_Work order:_ Beneath this line is the data. Output exactly the lines from the line with "Intelligence](http://www.idsia.ch/%7Ejuergen/ai.html) by [Jürgen" to the line with "from [Carnegie Mellon", both ends included, and nothing more.

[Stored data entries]
----
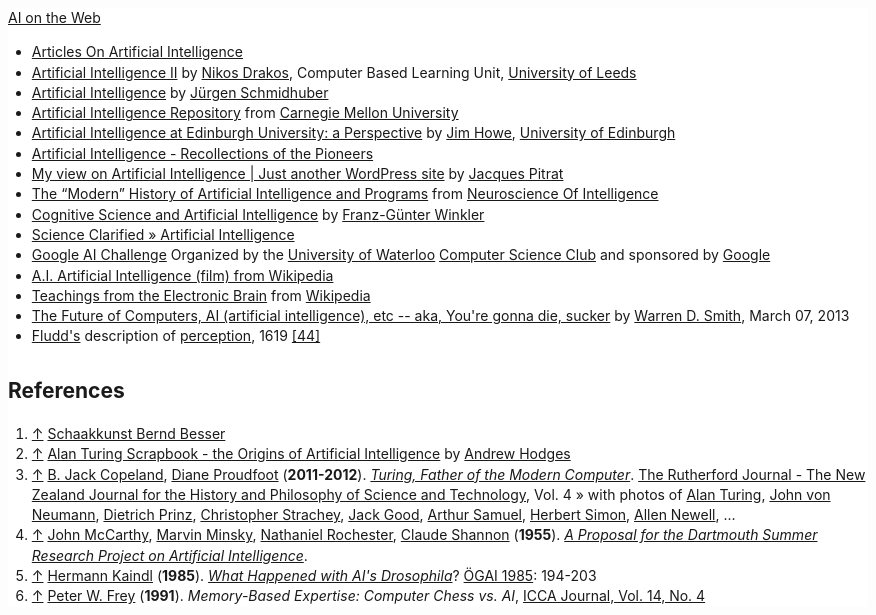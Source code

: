 [AI on the Web](http://aima.cs.berkeley.edu/ai.html)

- [Articles On Artificial Intelligence](http://intelligence.worldofcomputing.net/)
- [Artificial Intelligence II](http://www.cs.cf.ac.uk/Dave/AI2/AI_notes.html) by [Nikos Drakos](http://blogs.gartner.com/nikos_drakos/), Computer Based Learning Unit, [University of Leeds](https://en.wikipedia.org/wiki/University_of_Leeds)
- [Artificial Intelligence](http://www.idsia.ch/%7Ejuergen/ai.html) by [Jürgen Schmidhuber](J%C3%BCrgen_Schmidhuber "Jürgen Schmidhuber")
- [Artificial Intelligence Repository](http://www.cs.cmu.edu/afs/cs.cmu.edu/project/ai-repository/ai/0.html) from [Carnegie Mellon University](Carnegie_Mellon_University "Carnegie Mellon University")
- [Artificial Intelligence at Edinburgh University: a Perspective](http://www.inf.ed.ac.uk/about/AIhistory.html) by [Jim Howe](http://www.inf.ed.ac.uk/student-services/teaching-organisation/for-taught-students/information-about-our-sponsors/jim-howe), [University of Edinburgh](University_of_Edinburgh "University of Edinburgh")
- [Artificial Intelligence - Recollections of the Pioneers](http://www.aiai.ed.ac.uk/events/ccs2002/)
- [My view on Artificial Intelligence | Just another WordPress site](http://bootstrappingartificialintelligence.fr/WordPress3/) by [Jacques Pitrat](Jacques_Pitrat "Jacques Pitrat")
- [The “Modern” History of Artificial Intelligence and Programs](http://www.macalester.edu/psychology/whathap/ubnrp/intelligence05/MMhistory.html) from [Neuroscience Of Intelligence](http://www.macalester.edu/academics/psychology/whathap/ubnrp/intelligence05/index.html)
- [Cognitive Science and Artificial Intelligence](http://members.aon.at/fgwinkler/cognition.html) by [Franz-Günter Winkler](Franz-G%C3%BCnter_Winkler "Franz-Günter Winkler")
- [Science Clarified » Artificial Intelligence](http://www.scienceclarified.com/scitech/Artificial-Intelligence/index.html)
- [Google AI Challenge](http://ai-contest.com/rankings.php) Organized by the [University of Waterloo](University_of_Waterloo "University of Waterloo") [Computer Science Club](http://csclub.uwaterloo.ca/) and sponsored by [Google](https://en.wikipedia.org/wiki/Google)
- [A.I. Artificial Intelligence (film) from Wikipedia](https://en.wikipedia.org/wiki/A.I._Artificial_Intelligence)
- [Teachings from the Electronic Brain](https://en.wikipedia.org/wiki/Teachings_from_the_Electronic_Brain) from [Wikipedia](https://en.wikipedia.org/wiki/Home)
- [The Future of Computers, AI (artificial intelligence), etc -- aka, You're gonna die, sucker](http://wdstalks.blogspot.de/2013/03/the-future-of-computers-ai-artificial.html) by [Warren D. Smith](Warren_D._Smith "Warren D. Smith"), March 07, 2013
- [Fludd's](https://en.wikipedia.org/wiki/Robert_Fludd) description of [perception](https://en.wikipedia.org/wiki/Perception), 1619 [[44]](#cite_note-44)

## References

1. [↑](#cite_ref-1) [Schaakkunst Bernd Besser](http://www.schaakkunst.nl/Schaakkunst_besser.htm?id=GK&id2=GA&id3=IN)
1. [↑](#cite_ref-2) [Alan Turing Scrapbook - the Origins of Artificial Intelligence](http://www.turing.org.uk/turing/scrapbook/ai.html) by [Andrew Hodges](Mathematician#APHodges "Mathematician")
1. [↑](#cite_ref-3) [B. Jack Copeland](https://en.wikipedia.org/wiki/Jack_Copeland), [Diane Proudfoot](http://www.canterbury.ac.nz/ucresearchprofile/researcher.aspx?researcherid=84367) (**2011-2012**). *[Turing, Father of the Modern Computer](http://www.rutherfordjournal.org/article040101.html)*. [The Rutherford Journal - The New Zealand Journal for the History and Philosophy of Science and Technology](http://www.rutherfordjournal.org/index.html), Vol. 4 » with photos of [Alan Turing](Alan_Turing "Alan Turing"), [John von Neumann](John_von_Neumann "John von Neumann"), [Dietrich Prinz](Dietrich_Prinz "Dietrich Prinz"), [Christopher Strachey](Christopher_Strachey "Christopher Strachey"), [Jack Good](Jack_Good "Jack Good"), [Arthur Samuel](Arthur_Samuel "Arthur Samuel"), [Herbert Simon](Herbert_Simon "Herbert Simon"), [Allen Newell](Allen_Newell "Allen Newell"), ...
1. [↑](#cite_ref-4) [John McCarthy](John_McCarthy "John McCarthy"), [Marvin Minsky](Marvin_Minsky "Marvin Minsky"), [Nathaniel Rochester](Nathaniel_Rochester "Nathaniel Rochester"), [Claude Shannon](Claude_Shannon "Claude Shannon") (**1955**). *[A Proposal for the Dartmouth Summer Research Project on Artificial Intelligence](http://www-formal.stanford.edu/jmc/history/dartmouth/dartmouth.html)*.
1. [↑](#cite_ref-5) [Hermann Kaindl](Hermann_Kaindl "Hermann Kaindl") (**1985**). *[What Happened with AI's Drosophila](http://portal.acm.org/citation.cfm?id=645759.666297)*? [ÖGAI 1985](http://www.informatik.uni-trier.de/%7Eley/db/conf/ogai/ogai1985.html): 194-203
1. [↑](#cite_ref-6) [Peter W. Frey](Peter_W._Frey "Peter W. Frey") (**1991**). *Memory-Based Expertise: Computer Chess vs. AI*, [ICCA Journal, Vol. 14, No. 4](ICGA_Journal#14_4 "ICGA Journal")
----
_Your solution:_
- [Artificial Intelligence](http://www.idsia.ch/%7Ejuergen/ai.html) by [Jürgen Schmidhuber](J%C3%BCrgen_Schmidhuber "Jürgen Schmidhuber")
- [Artificial Intelligence Repository](http://www.cs.cmu.edu/afs/cs.cmu.edu/project/ai-repository/ai/0.html) from [Carnegie Mellon University](Carnegie_Mellon_University "Carnegie Mellon University")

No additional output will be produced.